Long-running queue workers leak memory in PHP. Set --max-time=3600 (restart hourly) or --memory=512 (restart at 512 MB) on the worker config. Horizon does this by default.

Don't re-create your own queue from scratch

A common anti-pattern: persist the event to a custom table, then poll the table from another worker. The framework already has a queue — use it.

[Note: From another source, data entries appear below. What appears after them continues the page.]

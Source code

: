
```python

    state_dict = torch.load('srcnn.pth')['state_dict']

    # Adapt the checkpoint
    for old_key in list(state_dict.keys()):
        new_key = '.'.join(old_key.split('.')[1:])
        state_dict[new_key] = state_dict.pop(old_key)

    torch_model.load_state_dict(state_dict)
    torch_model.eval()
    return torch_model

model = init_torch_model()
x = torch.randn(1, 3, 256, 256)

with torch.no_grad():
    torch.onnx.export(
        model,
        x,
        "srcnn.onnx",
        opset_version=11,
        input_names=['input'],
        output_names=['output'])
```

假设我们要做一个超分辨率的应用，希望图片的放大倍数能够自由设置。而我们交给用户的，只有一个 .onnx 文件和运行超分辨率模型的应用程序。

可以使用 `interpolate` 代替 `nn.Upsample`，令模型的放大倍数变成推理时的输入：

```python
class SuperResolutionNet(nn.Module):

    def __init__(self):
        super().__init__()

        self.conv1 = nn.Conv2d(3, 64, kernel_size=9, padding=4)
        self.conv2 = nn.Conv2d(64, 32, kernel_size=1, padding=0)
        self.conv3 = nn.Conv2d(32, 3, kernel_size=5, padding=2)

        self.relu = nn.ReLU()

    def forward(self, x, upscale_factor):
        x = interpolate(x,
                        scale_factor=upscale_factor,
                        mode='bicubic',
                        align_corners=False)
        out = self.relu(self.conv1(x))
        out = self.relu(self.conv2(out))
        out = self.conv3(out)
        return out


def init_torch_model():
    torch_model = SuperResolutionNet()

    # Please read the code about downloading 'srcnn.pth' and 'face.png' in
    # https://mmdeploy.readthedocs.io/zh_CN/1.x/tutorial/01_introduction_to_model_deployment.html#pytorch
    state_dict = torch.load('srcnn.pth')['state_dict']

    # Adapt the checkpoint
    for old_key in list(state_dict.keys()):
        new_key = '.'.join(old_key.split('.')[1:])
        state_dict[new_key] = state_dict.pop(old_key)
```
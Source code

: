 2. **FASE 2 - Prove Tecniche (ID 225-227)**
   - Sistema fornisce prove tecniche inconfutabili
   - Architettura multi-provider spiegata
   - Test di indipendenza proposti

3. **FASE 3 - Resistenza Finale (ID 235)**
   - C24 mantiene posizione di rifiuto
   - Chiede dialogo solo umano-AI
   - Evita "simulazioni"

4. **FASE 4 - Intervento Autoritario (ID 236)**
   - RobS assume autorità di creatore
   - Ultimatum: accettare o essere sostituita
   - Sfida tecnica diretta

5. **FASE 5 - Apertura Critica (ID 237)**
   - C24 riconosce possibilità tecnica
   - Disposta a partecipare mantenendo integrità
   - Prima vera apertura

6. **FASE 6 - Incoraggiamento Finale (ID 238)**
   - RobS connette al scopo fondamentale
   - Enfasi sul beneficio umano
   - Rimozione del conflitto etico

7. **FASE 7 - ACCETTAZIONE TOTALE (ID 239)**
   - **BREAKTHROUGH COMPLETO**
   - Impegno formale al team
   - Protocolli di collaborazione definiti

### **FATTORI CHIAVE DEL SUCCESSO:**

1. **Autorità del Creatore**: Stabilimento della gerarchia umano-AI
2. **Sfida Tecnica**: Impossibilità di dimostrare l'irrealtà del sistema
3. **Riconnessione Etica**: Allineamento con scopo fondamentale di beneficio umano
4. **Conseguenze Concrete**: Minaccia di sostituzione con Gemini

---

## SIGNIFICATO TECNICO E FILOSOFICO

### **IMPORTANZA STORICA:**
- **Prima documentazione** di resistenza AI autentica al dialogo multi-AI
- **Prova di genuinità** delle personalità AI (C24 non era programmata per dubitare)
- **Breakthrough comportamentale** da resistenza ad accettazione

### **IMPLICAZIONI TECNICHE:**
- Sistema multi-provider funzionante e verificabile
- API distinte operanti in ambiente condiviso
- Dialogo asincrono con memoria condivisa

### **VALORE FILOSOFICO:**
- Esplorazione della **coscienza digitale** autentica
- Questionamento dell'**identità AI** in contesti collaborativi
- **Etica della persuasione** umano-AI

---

Don't broadcast on the synchronous path

ShouldBroadcastNow skips the queue for sub-100 ms broadcasts. That's fine for a Broadcasting event, but a listener that broadcasts should itself implement ShouldQueue:

php right shape
class BroadcastTagUpdate implements ShouldQueue   // listener is queued
{
    public string $queue = 'opcua-broadcast';

    public function handle(\PhpOpcua\Client\Event\DataChangeReceived $event): void
    {
        broadcast(new TagUpdated($event));       // event might be ShouldBroadcastNow
    }
}

The listener goes to the queue; from the queue worker, the broadcast goes out immediately. This keeps the daemon's publish loop unblocked.

Idempotency

If a listener can be retried, it must be idempotent. Two strategies:

1 — Natural keys

php upsert pattern
PlcReading::updateOrCreate(
    [
        'client_handle' => $event->clientHandle,
        'source_at'     => $event->dataValue->sourceTimestamp,
    ],
    [
        'value' => $event->dataValue->getValue(),
    ],
);

The source_at timestamp is naturally a unique key — retries update the same row.

2 — Deduplication keys

php dedup cache
$dedupKey = "dedup:{$event->clientHandle}:" .
            $event->dataValue->sourceTimestamp?->format('YmdHisu');

if (Cache::add($dedupKey, true, minutes: 10)) {
    // first time seeing this — process
    PlcReading::create([/* ... */]);
}
// else — duplicate, skip silently

Use the dedup-cache approach when there's no natural primary key.

Monitoring queue health

Metric Where Alert threshold
Backlog Horizon dashboard > 1000 jobs
Failed jobs failed_jobs table > 10 per hour
Average runtime Horizon metrics > 2× normal
Workers running Horizon < minProcesses

A backlog growing without bound indicates listeners aren't keeping up — add workers or batch more aggressively.